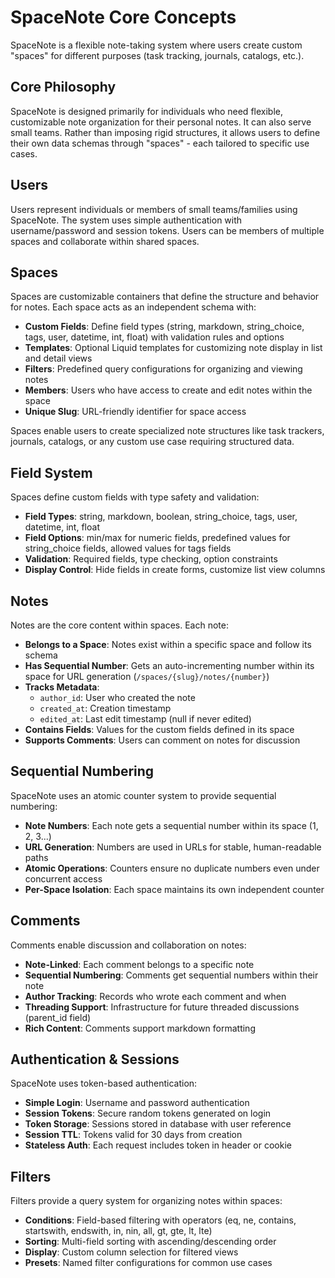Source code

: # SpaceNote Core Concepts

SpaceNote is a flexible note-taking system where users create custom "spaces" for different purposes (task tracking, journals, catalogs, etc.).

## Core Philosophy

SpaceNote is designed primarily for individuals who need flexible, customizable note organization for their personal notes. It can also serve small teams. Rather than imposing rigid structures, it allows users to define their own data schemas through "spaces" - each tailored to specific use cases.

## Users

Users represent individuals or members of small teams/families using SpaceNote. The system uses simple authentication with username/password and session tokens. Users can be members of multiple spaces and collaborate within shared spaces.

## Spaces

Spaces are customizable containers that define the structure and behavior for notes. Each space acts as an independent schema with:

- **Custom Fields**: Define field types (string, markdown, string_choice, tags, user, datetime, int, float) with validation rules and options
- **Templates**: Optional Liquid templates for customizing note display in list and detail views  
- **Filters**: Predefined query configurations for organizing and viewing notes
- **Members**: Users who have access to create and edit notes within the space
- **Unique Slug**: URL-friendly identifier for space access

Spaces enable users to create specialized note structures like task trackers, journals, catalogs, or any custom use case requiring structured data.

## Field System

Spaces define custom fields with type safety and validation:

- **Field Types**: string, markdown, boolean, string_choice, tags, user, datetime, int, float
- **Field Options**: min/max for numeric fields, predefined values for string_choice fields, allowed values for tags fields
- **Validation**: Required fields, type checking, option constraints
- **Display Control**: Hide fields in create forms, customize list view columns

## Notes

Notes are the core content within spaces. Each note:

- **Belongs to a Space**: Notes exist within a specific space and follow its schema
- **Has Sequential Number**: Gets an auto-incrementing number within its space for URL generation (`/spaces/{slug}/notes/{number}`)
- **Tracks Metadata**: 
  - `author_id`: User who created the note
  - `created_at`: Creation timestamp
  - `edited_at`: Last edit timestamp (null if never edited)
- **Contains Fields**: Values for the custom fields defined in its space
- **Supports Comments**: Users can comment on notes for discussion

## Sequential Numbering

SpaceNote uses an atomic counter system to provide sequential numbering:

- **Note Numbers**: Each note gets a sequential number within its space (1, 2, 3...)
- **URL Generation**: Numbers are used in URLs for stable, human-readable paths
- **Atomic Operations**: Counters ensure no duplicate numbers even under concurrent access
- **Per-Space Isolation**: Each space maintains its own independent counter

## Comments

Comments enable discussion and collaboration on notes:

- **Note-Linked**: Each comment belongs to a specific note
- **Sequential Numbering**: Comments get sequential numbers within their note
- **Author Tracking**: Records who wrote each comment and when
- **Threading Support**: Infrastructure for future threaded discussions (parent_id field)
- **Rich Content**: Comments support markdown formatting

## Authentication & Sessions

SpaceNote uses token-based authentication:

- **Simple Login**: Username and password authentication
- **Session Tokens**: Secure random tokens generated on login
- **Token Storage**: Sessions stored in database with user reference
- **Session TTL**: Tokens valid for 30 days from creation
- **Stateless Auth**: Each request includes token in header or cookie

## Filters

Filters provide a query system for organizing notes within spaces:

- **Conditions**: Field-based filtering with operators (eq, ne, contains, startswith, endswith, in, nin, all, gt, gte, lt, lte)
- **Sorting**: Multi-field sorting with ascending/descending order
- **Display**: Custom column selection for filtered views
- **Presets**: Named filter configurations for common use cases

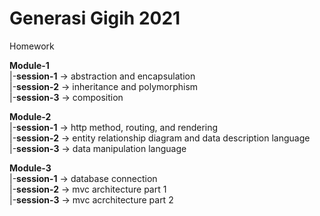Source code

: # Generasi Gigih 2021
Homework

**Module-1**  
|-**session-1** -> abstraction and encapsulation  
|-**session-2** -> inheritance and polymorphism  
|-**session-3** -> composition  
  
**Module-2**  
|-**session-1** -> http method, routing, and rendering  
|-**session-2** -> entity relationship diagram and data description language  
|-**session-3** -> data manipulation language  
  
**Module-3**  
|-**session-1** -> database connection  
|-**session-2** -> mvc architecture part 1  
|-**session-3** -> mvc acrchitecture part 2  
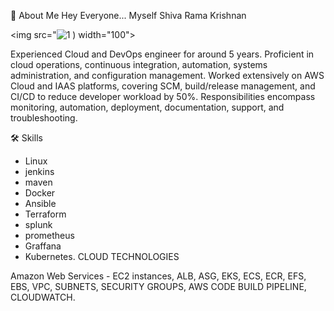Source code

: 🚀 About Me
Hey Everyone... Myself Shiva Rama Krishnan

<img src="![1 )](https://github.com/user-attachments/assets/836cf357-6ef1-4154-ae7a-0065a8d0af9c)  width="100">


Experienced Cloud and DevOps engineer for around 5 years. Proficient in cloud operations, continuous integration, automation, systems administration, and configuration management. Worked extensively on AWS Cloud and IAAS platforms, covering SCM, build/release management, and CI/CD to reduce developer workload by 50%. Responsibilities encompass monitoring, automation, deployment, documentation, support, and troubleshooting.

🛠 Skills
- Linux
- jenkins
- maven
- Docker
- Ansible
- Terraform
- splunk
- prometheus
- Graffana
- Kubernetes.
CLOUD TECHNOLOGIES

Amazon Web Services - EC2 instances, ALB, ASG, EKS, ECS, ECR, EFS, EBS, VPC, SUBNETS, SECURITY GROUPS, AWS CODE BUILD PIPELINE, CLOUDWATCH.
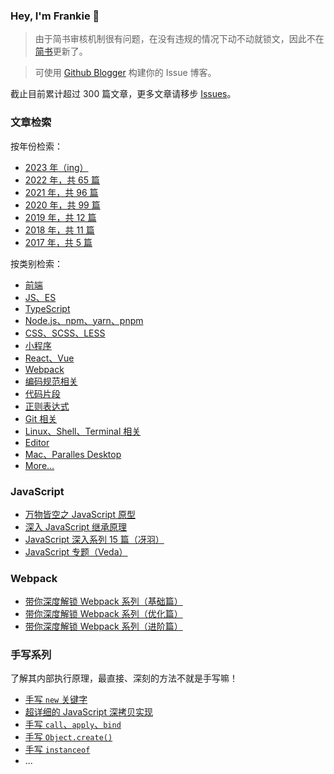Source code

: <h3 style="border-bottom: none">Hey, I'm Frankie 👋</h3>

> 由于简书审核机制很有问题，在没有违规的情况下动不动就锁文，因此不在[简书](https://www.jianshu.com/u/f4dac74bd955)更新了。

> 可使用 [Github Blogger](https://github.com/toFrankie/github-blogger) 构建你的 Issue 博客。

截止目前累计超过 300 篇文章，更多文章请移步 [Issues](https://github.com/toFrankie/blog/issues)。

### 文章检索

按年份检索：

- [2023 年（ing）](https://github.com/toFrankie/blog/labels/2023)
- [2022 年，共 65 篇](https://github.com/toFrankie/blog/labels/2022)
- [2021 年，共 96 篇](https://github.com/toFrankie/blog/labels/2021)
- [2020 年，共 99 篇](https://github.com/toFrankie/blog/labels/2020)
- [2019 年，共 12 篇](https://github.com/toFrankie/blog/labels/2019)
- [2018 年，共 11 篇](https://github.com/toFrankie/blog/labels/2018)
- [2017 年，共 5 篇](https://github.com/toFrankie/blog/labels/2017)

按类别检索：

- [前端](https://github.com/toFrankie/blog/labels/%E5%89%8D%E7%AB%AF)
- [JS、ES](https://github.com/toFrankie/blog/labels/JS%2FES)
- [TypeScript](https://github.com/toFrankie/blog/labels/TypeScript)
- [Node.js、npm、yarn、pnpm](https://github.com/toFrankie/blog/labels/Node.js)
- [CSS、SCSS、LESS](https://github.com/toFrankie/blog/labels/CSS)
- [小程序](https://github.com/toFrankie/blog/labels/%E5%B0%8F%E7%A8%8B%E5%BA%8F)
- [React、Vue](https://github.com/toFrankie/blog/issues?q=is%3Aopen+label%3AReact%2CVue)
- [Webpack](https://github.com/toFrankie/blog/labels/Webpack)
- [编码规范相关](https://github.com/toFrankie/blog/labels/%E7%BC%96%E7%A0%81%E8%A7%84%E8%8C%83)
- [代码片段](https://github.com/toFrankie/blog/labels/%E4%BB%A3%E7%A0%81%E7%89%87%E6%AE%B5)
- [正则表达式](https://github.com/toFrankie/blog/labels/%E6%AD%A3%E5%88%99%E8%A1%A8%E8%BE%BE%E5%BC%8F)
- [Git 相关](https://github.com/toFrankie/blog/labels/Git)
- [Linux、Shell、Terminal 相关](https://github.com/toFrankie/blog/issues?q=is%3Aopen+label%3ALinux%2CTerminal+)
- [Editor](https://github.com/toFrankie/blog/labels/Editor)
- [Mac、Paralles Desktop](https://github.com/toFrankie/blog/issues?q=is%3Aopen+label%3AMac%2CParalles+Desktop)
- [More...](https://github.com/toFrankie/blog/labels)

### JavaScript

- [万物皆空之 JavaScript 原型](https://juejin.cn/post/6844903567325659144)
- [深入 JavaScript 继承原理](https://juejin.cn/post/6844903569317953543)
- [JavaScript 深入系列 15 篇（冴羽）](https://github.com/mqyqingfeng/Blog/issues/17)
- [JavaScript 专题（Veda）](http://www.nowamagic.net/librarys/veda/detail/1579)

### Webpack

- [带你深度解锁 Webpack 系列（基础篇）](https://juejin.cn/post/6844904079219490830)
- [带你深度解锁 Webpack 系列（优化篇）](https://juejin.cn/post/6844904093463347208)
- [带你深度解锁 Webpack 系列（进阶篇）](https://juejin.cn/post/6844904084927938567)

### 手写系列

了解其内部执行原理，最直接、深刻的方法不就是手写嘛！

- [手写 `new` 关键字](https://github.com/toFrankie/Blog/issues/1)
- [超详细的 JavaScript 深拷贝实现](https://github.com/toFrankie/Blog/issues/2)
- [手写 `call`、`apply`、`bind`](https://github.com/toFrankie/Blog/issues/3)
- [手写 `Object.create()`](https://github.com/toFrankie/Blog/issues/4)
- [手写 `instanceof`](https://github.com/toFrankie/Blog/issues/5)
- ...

* * *

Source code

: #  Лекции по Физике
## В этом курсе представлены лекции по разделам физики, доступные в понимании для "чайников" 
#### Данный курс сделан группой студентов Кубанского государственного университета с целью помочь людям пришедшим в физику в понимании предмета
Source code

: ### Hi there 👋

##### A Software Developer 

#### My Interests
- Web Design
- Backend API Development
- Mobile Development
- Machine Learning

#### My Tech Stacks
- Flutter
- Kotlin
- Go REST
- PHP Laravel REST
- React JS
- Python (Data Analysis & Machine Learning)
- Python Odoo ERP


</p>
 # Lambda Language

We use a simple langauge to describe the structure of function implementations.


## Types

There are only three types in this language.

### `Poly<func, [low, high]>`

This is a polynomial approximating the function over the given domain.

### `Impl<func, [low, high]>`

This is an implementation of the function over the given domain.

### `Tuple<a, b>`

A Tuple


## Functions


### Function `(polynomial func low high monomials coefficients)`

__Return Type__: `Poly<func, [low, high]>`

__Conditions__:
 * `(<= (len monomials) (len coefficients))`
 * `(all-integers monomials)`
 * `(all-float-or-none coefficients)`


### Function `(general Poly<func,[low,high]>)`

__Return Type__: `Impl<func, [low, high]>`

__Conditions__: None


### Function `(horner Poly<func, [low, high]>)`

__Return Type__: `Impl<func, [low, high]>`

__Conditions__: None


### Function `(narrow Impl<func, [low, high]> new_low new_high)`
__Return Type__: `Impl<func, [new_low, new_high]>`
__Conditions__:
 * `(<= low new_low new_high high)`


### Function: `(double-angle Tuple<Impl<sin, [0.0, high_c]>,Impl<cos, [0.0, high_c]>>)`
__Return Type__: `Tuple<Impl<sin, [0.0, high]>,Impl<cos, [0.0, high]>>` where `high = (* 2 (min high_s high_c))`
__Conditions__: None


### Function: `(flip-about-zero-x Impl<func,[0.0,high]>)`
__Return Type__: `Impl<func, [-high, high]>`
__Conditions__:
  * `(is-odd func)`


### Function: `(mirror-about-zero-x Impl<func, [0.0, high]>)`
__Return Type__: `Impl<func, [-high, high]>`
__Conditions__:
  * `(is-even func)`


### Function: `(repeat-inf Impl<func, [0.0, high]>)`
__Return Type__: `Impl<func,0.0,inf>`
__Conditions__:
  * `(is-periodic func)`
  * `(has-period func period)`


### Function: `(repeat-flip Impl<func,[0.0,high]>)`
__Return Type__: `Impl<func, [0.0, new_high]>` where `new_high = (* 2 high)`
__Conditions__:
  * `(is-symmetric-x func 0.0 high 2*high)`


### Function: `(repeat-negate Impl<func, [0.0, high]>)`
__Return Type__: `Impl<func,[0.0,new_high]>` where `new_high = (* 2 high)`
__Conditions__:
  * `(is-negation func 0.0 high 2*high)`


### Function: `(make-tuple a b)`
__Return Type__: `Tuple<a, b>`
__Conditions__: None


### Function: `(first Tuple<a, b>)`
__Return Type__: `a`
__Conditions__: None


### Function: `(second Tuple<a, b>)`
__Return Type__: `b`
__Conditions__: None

**Task requirements:** Scan the listing above and report how many of its lines hold the word "domain", giving the number only.

**Response to the exercise:** 2